The Five Point Generalz, often shortened to 5PGz or 5PG, are a street gang based in Toronto, Ontario, Canada.

== History ==
The Five Point Generalz gang originates from two high-rise buildings known as "The Twin Towers" in the area of Weston Road and Lawrence Avenue West. The gang was created in the late 1990s by five original members nicknamed "the five generals", from which the gang's name is based. The original five members then grew their gang by recruiting other local gangsters in Toronto's west end Mount Dennis neighborhood, as well as other locations along the south side of Weston Road and Jane Street.

The Five Point Generalz first gained nationwide attention after members of the gang were involved in the 2005 Boxing Day shooting, which caused the death of 15-year-old bystander Jane Creba and wounding of six others. The story influenced the then-underway 2006 federal election campaign on the issues of gun crime and street violence. 2005 was dubbed the "Year of the Gun" due to the spike in shootings in the city, including many allegedly perpetrated by members of the Five Point Generalz. The event was used to support a call for the banning of handguns in Canada.

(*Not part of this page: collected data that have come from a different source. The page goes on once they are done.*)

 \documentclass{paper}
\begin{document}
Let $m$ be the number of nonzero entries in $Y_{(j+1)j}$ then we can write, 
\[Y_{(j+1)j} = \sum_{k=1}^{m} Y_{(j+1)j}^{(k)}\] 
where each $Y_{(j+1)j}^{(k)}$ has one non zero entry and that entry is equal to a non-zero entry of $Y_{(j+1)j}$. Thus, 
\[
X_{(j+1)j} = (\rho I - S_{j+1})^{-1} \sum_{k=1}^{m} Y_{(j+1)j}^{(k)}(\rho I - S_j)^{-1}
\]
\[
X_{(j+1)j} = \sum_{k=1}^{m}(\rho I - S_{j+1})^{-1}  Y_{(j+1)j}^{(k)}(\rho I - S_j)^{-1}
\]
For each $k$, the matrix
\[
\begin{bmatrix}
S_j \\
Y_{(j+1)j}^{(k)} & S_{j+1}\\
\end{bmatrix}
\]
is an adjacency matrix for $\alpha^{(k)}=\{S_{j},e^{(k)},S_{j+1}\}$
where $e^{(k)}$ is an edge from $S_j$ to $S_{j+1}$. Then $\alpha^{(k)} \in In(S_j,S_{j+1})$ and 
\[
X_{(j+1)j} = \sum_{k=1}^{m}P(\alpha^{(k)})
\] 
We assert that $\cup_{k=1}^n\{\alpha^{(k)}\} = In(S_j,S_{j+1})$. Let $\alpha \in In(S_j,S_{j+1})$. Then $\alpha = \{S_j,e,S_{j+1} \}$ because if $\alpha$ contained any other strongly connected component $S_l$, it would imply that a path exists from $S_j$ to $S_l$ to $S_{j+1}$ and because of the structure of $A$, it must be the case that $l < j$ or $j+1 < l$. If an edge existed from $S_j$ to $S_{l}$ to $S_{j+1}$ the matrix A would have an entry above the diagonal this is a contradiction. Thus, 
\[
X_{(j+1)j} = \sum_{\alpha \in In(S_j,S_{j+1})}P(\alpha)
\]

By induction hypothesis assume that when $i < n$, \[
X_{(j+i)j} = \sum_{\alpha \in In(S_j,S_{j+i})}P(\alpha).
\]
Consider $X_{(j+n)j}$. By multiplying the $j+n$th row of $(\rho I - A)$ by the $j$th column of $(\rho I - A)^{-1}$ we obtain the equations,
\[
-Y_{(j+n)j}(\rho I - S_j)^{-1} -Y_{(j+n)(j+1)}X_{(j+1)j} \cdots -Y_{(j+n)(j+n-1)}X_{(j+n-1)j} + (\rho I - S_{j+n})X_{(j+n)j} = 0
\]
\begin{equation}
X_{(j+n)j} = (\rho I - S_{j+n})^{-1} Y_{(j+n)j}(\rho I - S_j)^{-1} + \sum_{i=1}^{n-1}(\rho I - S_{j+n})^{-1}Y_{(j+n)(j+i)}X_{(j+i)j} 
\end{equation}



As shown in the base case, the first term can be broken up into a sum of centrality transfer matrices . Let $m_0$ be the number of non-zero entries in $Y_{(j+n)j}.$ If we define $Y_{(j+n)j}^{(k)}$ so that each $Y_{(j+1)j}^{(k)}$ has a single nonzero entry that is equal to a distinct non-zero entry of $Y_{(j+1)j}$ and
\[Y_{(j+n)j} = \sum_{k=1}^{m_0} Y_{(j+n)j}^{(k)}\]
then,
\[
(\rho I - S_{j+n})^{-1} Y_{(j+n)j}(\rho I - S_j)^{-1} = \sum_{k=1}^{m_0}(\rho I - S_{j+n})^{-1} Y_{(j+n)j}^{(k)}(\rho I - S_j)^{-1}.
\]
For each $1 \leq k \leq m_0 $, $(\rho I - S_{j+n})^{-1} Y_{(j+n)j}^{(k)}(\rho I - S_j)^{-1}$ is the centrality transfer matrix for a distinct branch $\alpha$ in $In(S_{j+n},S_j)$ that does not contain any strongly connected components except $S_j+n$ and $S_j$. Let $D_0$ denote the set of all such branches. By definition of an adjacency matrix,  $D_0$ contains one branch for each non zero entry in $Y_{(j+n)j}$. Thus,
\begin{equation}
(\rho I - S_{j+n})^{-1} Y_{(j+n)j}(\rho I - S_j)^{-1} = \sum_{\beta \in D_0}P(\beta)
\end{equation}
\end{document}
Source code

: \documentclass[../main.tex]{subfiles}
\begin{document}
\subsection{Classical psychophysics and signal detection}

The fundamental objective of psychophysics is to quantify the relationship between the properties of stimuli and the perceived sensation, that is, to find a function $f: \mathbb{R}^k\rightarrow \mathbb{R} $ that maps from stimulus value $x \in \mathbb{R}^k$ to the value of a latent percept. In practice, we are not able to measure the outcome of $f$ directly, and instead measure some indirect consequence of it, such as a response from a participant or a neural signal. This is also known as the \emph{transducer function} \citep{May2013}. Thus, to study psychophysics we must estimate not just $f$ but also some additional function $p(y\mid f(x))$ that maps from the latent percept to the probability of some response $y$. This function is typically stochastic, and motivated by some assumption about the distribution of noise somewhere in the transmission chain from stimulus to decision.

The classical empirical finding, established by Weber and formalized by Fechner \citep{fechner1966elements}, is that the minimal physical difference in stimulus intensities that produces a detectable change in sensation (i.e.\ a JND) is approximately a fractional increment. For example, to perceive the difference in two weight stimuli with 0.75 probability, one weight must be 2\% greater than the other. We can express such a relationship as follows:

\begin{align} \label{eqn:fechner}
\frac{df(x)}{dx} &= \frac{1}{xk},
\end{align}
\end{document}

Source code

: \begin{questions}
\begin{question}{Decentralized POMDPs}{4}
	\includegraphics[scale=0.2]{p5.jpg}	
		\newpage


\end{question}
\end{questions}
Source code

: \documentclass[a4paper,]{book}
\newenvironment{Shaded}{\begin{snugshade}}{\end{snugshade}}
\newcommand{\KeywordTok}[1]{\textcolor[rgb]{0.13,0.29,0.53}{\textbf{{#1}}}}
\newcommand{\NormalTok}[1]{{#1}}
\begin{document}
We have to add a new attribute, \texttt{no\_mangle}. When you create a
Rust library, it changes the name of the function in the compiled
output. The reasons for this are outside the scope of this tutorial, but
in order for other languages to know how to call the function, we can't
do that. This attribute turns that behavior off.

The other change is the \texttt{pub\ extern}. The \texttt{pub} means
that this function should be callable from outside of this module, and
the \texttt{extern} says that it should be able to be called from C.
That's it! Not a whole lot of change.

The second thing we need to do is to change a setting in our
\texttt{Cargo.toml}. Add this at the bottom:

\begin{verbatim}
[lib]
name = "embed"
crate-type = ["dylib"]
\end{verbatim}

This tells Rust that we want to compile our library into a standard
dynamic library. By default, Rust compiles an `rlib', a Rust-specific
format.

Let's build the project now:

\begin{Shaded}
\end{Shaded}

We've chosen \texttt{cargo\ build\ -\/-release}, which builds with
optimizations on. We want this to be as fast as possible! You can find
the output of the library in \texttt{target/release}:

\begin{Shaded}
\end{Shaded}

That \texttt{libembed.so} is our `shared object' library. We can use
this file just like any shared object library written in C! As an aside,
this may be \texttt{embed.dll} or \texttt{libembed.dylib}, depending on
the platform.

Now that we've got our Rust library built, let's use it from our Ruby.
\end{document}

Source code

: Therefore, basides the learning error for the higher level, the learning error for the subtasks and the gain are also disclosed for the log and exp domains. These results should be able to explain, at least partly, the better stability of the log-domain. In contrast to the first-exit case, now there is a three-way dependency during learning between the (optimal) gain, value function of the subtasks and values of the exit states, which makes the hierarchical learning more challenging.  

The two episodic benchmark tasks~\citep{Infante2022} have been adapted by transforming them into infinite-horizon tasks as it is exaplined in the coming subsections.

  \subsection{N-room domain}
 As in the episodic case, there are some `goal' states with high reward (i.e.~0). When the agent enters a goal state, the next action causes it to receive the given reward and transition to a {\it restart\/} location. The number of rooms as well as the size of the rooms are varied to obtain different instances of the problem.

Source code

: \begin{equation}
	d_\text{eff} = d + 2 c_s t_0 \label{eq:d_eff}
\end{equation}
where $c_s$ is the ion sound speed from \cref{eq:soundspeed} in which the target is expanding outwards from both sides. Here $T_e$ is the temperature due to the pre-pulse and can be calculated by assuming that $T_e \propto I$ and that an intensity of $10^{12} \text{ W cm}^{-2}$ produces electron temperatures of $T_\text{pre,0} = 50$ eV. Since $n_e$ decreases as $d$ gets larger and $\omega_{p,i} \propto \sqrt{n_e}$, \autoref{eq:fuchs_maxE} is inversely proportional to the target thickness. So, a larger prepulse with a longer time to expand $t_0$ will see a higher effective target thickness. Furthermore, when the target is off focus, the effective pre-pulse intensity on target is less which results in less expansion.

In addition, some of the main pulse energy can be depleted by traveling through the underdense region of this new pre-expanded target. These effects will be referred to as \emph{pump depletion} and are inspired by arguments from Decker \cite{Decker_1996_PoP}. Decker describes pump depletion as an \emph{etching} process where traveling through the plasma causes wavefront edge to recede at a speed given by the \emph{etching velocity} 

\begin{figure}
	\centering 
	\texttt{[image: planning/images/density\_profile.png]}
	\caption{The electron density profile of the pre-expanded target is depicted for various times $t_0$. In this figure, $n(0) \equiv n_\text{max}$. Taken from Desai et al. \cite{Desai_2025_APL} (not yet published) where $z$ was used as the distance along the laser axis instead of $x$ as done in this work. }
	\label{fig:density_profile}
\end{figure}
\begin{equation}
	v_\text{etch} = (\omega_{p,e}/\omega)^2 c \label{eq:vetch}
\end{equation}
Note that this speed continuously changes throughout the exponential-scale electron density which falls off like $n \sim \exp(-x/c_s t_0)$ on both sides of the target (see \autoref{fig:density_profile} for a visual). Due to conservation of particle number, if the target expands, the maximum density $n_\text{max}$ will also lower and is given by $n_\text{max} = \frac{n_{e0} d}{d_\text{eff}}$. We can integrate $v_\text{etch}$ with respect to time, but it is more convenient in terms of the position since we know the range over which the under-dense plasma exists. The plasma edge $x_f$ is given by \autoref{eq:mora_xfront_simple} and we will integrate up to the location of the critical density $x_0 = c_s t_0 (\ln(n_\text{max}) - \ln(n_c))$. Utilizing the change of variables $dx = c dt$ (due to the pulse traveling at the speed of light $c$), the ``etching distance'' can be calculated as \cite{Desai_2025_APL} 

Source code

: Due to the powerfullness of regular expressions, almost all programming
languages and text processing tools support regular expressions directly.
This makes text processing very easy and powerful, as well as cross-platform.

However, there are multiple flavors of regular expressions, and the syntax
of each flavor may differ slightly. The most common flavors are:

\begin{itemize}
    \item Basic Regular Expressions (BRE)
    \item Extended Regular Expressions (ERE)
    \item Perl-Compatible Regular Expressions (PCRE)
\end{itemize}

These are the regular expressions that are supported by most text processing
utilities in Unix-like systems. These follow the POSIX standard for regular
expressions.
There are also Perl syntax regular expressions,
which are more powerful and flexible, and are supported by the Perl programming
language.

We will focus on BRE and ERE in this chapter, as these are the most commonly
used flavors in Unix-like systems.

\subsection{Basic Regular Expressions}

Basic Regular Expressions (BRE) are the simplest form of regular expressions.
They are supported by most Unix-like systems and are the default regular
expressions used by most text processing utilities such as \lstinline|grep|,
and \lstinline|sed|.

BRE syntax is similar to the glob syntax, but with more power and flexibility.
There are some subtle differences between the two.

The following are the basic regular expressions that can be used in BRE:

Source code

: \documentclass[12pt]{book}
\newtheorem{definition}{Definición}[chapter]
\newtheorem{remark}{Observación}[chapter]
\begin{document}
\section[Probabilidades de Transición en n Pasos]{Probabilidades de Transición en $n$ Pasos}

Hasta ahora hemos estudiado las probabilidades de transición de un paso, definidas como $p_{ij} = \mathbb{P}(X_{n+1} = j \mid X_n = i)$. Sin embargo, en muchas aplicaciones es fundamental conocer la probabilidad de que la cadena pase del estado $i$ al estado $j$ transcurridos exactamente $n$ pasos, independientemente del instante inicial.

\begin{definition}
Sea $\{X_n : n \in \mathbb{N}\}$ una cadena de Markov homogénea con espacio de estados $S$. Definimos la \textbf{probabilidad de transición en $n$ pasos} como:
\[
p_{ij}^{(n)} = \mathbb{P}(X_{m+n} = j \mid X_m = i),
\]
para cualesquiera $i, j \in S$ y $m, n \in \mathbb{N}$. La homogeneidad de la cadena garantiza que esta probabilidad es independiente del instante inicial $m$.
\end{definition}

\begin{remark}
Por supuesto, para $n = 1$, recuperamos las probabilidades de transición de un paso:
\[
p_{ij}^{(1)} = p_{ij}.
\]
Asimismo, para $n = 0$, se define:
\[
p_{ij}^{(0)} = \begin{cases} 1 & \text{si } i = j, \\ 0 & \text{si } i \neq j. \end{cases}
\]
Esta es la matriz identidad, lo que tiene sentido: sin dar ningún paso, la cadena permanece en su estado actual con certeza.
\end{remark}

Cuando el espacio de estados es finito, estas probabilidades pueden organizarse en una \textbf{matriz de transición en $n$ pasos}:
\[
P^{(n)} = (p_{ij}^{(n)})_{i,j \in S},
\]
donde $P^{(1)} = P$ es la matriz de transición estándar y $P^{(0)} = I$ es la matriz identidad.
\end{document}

The gang was once again thrust into the spotlight in 2007, after 11-year-old Ephraim Brown was killed by a stray bullet to the neck during a gang shootout, allegedly involving the Five Point Generalz and rival gang the Baghdad Crew, at Jane Street and Sheppard Avenue. In December 2010, alleged Five Point Generalz member Akiel Eubank and alleged Baghdad Crew member Gregory Sappleton were acquitted in the murder trial of Ephraim Brown. Despite being pegged as "gang enemies" by the prosecution, both Eubank and Sappleton hugged upon leaving the courtroom and stated that they have always been friends, not rival gang members as alleged. Eubank conceded that he was a member of the Five Point Generalz, but Sappleton denied the prosecution's claim that he was a member of the Baghdad Crew. The event, along with the shooting death of 15-year-old Jordan Manners at C. W. Jefferys high school in the same area, raised calls for a ban on handguns once again.

On June 22, 2018 Toronto Police conducted a series of raids across the Greater Toronto Area targeting the Five Point Generalz and mainly the younger subset G2M. They seized 78 handguns which is the largest amount ever seized in Toronto. Police arrested 75 people and laid over 1000 charges. Drugs including cocaine, fentanyl, carfentanil, heroin and marijuana were seized and $184,000 in cash was confiscated as well.